Dilatation time was significantly lower in sublingual group. Median Hegar number passed into cervix without resistance was 5 in sublingual versus 4 in vaginal group (Table 2).

Table 2 Hysteroscopic findings in each group

Cramp followed by vomiting and diarrhea were the most common side effects of misoprostol in sublingual group, while cramp followed by vomiting was the most frequent side effects in vaginal group. Diarrhea was not reported in vaginal group (Table 3).

Table 3 Adverse effects of misoprostol in two groups

We observed no complication of hysteroscopy in either group.

Discussion

Our study was the first study evaluating effectiveness of vaginal versus sublingual misoprostol for cervical ripening in Iranian women. We found that dilatation time was significantly lower in sublingual group, and the most frequent Hegar number applied into the cervix without resistance for dilation was 5 in sublingual group and 4 in vaginal group, indicating more effectiveness of sublingual route for ripening in comparison with vaginal group. In a study by Mulayim et al., two groups of women who received sublingual misoprostol or placebo before hysteroscopy were compared with each other. Dilatation time was higher in placebo group. Furthermore, cervical tearing had occurred more often in placebo group than in misoprostol group [9]. In another study, Bisharah et al. evaluated 40 women who were randomly assigned to treatment with 100 mg sublingual misoprostol or placebo before hysteroscopy. They observed no difference in degree of cervical dilatation between the two groups [10]. One of the prominent strengths of our study was evaluation of two different routes of misoprostol in one study. Most previous studies evaluated only one route of misoprostol. For instance, Preutthipan and Herabutya [11] recognized that vaginal misoprostol could reduce time of dilation to Hegar number 9 in premenopausal nulliparous women. On the other hand, Fernandez et al. [12] found that vaginal misoprostol applied 4 h before hysteroscopy in premenopausal women was not effective for cervical dilatation.

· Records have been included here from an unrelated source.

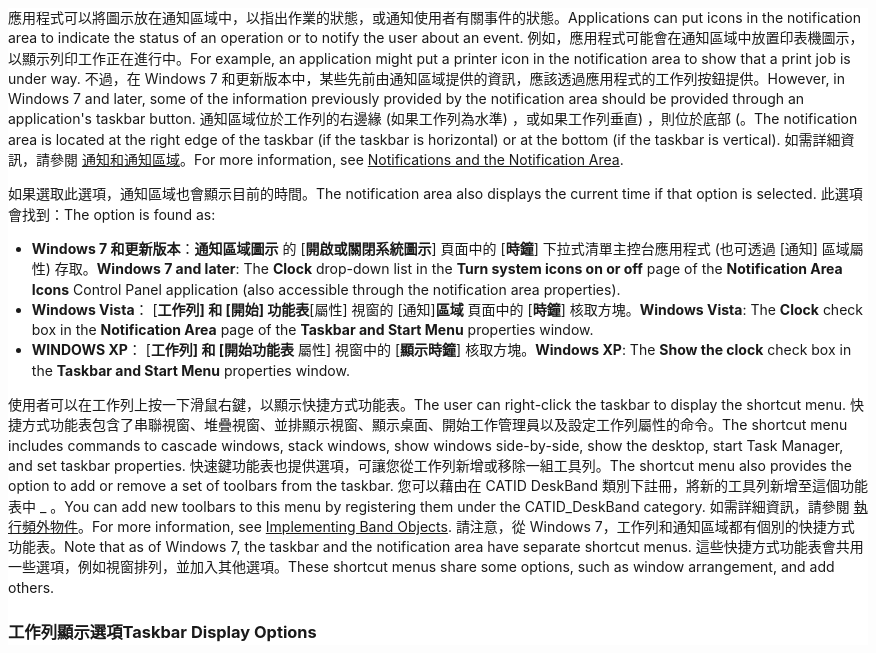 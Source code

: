 <span data-ttu-id="8305b-136">應用程式可以將圖示放在通知區域中，以指出作業的狀態，或通知使用者有關事件的狀態。</span><span class="sxs-lookup"><span data-stu-id="8305b-136">Applications can put icons in the notification area to indicate the status of an operation or to notify the user about an event.</span></span> <span data-ttu-id="8305b-137">例如，應用程式可能會在通知區域中放置印表機圖示，以顯示列印工作正在進行中。</span><span class="sxs-lookup"><span data-stu-id="8305b-137">For example, an application might put a printer icon in the notification area to show that a print job is under way.</span></span> <span data-ttu-id="8305b-138">不過，在 Windows 7 和更新版本中，某些先前由通知區域提供的資訊，應該透過應用程式的工作列按鈕提供。</span><span class="sxs-lookup"><span data-stu-id="8305b-138">However, in Windows 7 and later, some of the information previously provided by the notification area should be provided through an application's taskbar button.</span></span> <span data-ttu-id="8305b-139">通知區域位於工作列的右邊緣 (如果工作列為水準) ，或如果工作列垂直) ，則位於底部 (。</span><span class="sxs-lookup"><span data-stu-id="8305b-139">The notification area is located at the right edge of the taskbar (if the taskbar is horizontal) or at the bottom (if the taskbar is vertical).</span></span> <span data-ttu-id="8305b-140">如需詳細資訊，請參閱 [通知和通知區域](notification-area.md)。</span><span class="sxs-lookup"><span data-stu-id="8305b-140">For more information, see [Notifications and the Notification Area](notification-area.md).</span></span>

<span data-ttu-id="8305b-141">如果選取此選項，通知區域也會顯示目前的時間。</span><span class="sxs-lookup"><span data-stu-id="8305b-141">The notification area also displays the current time if that option is selected.</span></span> <span data-ttu-id="8305b-142">此選項會找到：</span><span class="sxs-lookup"><span data-stu-id="8305b-142">The option is found as:</span></span>

-   <span data-ttu-id="8305b-143">**Windows 7 和更新版本**：**通知區域圖示** 的 [**開啟或關閉系統圖示**] 頁面中的 [**時鐘**] 下拉式清單主控台應用程式 (也可透過 [通知] 區域屬性) 存取。</span><span class="sxs-lookup"><span data-stu-id="8305b-143">**Windows 7 and later**: The **Clock** drop-down list in the **Turn system icons on or off** page of the **Notification Area Icons** Control Panel application (also accessible through the notification area properties).</span></span>
-   <span data-ttu-id="8305b-144">**Windows Vista**： [**工作列] 和 [開始] 功能表**[屬性] 視窗的 [通知]**區域** 頁面中的 [**時鐘**] 核取方塊。</span><span class="sxs-lookup"><span data-stu-id="8305b-144">**Windows Vista**: The **Clock** check box in the **Notification Area** page of the **Taskbar and Start Menu** properties window.</span></span>
-   <span data-ttu-id="8305b-145">**WINDOWS XP**： [**工作列] 和 [開始功能表** 屬性] 視窗中的 [**顯示時鐘**] 核取方塊。</span><span class="sxs-lookup"><span data-stu-id="8305b-145">**Windows XP**: The **Show the clock** check box in the **Taskbar and Start Menu** properties window.</span></span>

<span data-ttu-id="8305b-146">使用者可以在工作列上按一下滑鼠右鍵，以顯示快捷方式功能表。</span><span class="sxs-lookup"><span data-stu-id="8305b-146">The user can right-click the taskbar to display the shortcut menu.</span></span> <span data-ttu-id="8305b-147">快捷方式功能表包含了串聯視窗、堆疊視窗、並排顯示視窗、顯示桌面、開始工作管理員以及設定工作列屬性的命令。</span><span class="sxs-lookup"><span data-stu-id="8305b-147">The shortcut menu includes commands to cascade windows, stack windows, show windows side-by-side, show the desktop, start Task Manager, and set taskbar properties.</span></span> <span data-ttu-id="8305b-148">快速鍵功能表也提供選項，可讓您從工作列新增或移除一組工具列。</span><span class="sxs-lookup"><span data-stu-id="8305b-148">The shortcut menu also provides the option to add or remove a set of toolbars from the taskbar.</span></span> <span data-ttu-id="8305b-149">您可以藉由在 CATID DeskBand 類別下註冊，將新的工具列新增至這個功能表中 \_ 。</span><span class="sxs-lookup"><span data-stu-id="8305b-149">You can add new toolbars to this menu by registering them under the CATID\_DeskBand category.</span></span> <span data-ttu-id="8305b-150">如需詳細資訊，請參閱 [執行頻外物件](band-objects.md)。</span><span class="sxs-lookup"><span data-stu-id="8305b-150">For more information, see [Implementing Band Objects](band-objects.md).</span></span> <span data-ttu-id="8305b-151">請注意，從 Windows 7，工作列和通知區域都有個別的快捷方式功能表。</span><span class="sxs-lookup"><span data-stu-id="8305b-151">Note that as of Windows 7, the taskbar and the notification area have separate shortcut menus.</span></span> <span data-ttu-id="8305b-152">這些快捷方式功能表會共用一些選項，例如視窗排列，並加入其他選項。</span><span class="sxs-lookup"><span data-stu-id="8305b-152">These shortcut menus share some options, such as window arrangement, and add others.</span></span>

### <a name="taskbar-display-options"></a><span data-ttu-id="8305b-153">工作列顯示選項</span><span class="sxs-lookup"><span data-stu-id="8305b-153">Taskbar Display Options</span></span>
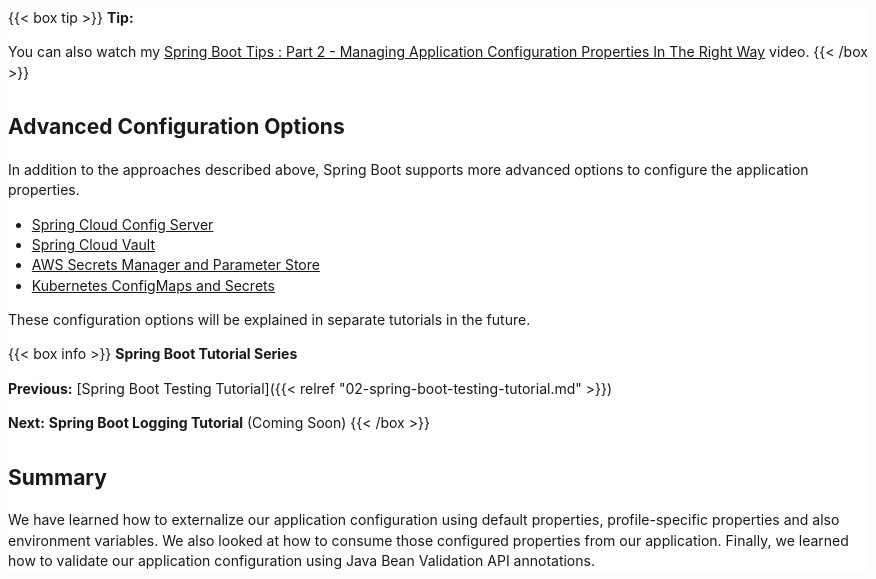 {{< box tip >}}
**Tip:**

You can also watch my [Spring Boot Tips : Part 2 - Managing Application Configuration Properties In The Right Way](https://www.youtube.com/watch?v=4OX7hbAGuRE) video.
{{< /box >}}

## Advanced Configuration Options
In addition to the approaches described above, Spring Boot supports more advanced options to configure the application properties.

* [Spring Cloud Config Server](https://spring.io/projects/spring-cloud-config)
* [Spring Cloud Vault](https://spring.io/projects/spring-cloud-vault)
* [AWS Secrets Manager and Parameter Store](https://docs.awspring.io/spring-cloud-aws/docs/3.0.1/reference/html/index.html#spring-cloud-aws-secrets-manager)
* [Kubernetes ConfigMaps and Secrets](https://spring.io/projects/spring-cloud-kubernetes)

These configuration options will be explained in separate tutorials in the future.

{{< box info >}}
**Spring Boot Tutorial Series**

**Previous:** [Spring Boot Testing Tutorial]({{< relref "02-spring-boot-testing-tutorial.md" >}})

**Next:** **Spring Boot Logging Tutorial** (Coming Soon)
{{< /box >}}

## Summary
We have learned how to externalize our application configuration using default properties, profile-specific properties and also environment variables.
We also looked at how to consume those configured properties from our application.
Finally, we learned how to validate our application configuration using Java Bean Validation API annotations.

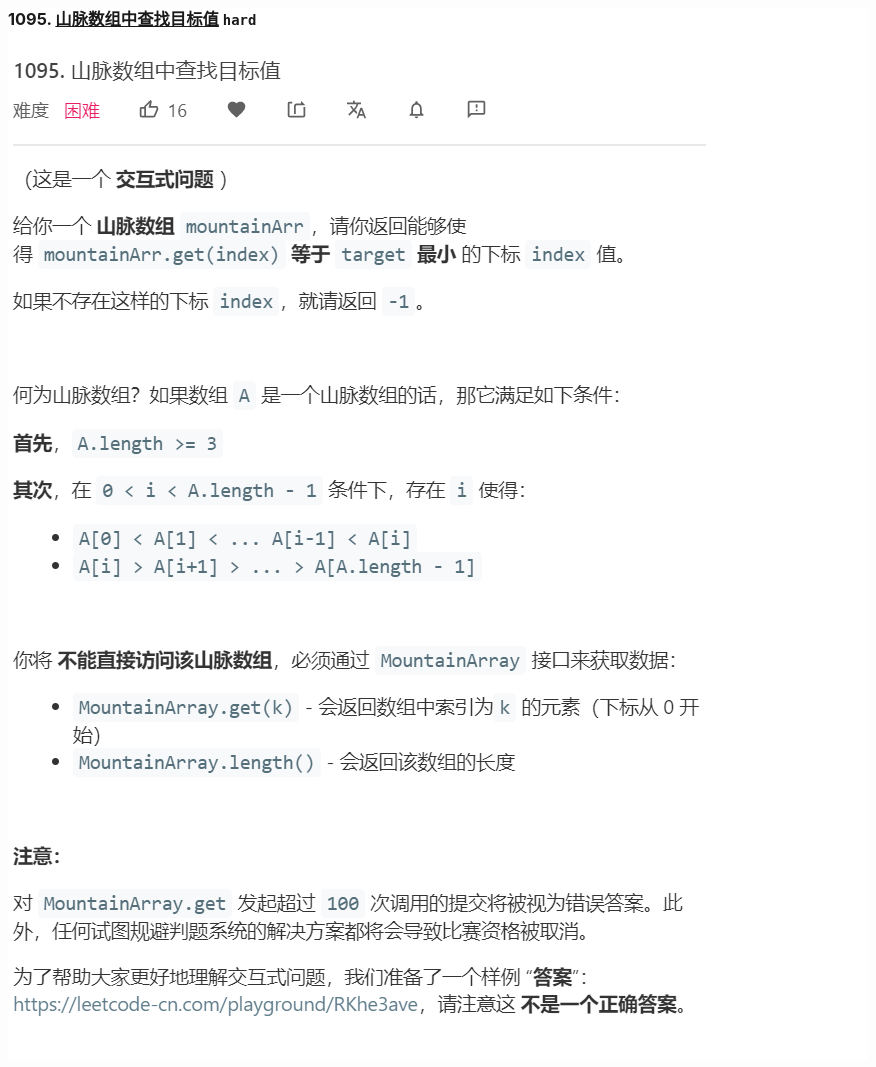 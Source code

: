 
### 1095. [山脉数组中查找目标值](https://leetcode-cn.com/problems/find-in-mountain-array/) ```hard```
<img src="img/1095.png" width="">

The other form of misoprostol, oral route, had also been previously investigated for cervical ripening. Sordia-Hernandez et al. [13] applied oral and vaginal forms before hysteroscopy in 75 infertile patients. They reported that surgical time was significantly lower in vaginal group in comparison with oral and placebo groups. On the other hand, Choksuchat et al. [14] suggested that 400 μg oral misoprostol is as effective as 200 μg vaginal route for cervical ripening before hysteroscopy.

In our study, cramp and vomiting were the most frequent side effects of misoprostol in both groups, although diarrhea and vomiting were higher in sublingual group. Previous studies indicate that chills, fever, diarrhea and vomiting had higher rates in cases who underwent sublingual route of misoprostol for treatment [15, 16]. In a study by Sordia-Hernandez et al. [13] nausea and abdominal pain were reported as side effects more frequently occurred in vaginal group than in oral customers.

Conclusion

Sublingual route of misoprostol could be considered as an effective medication before surgical hysteroscopy in perimenopausal women.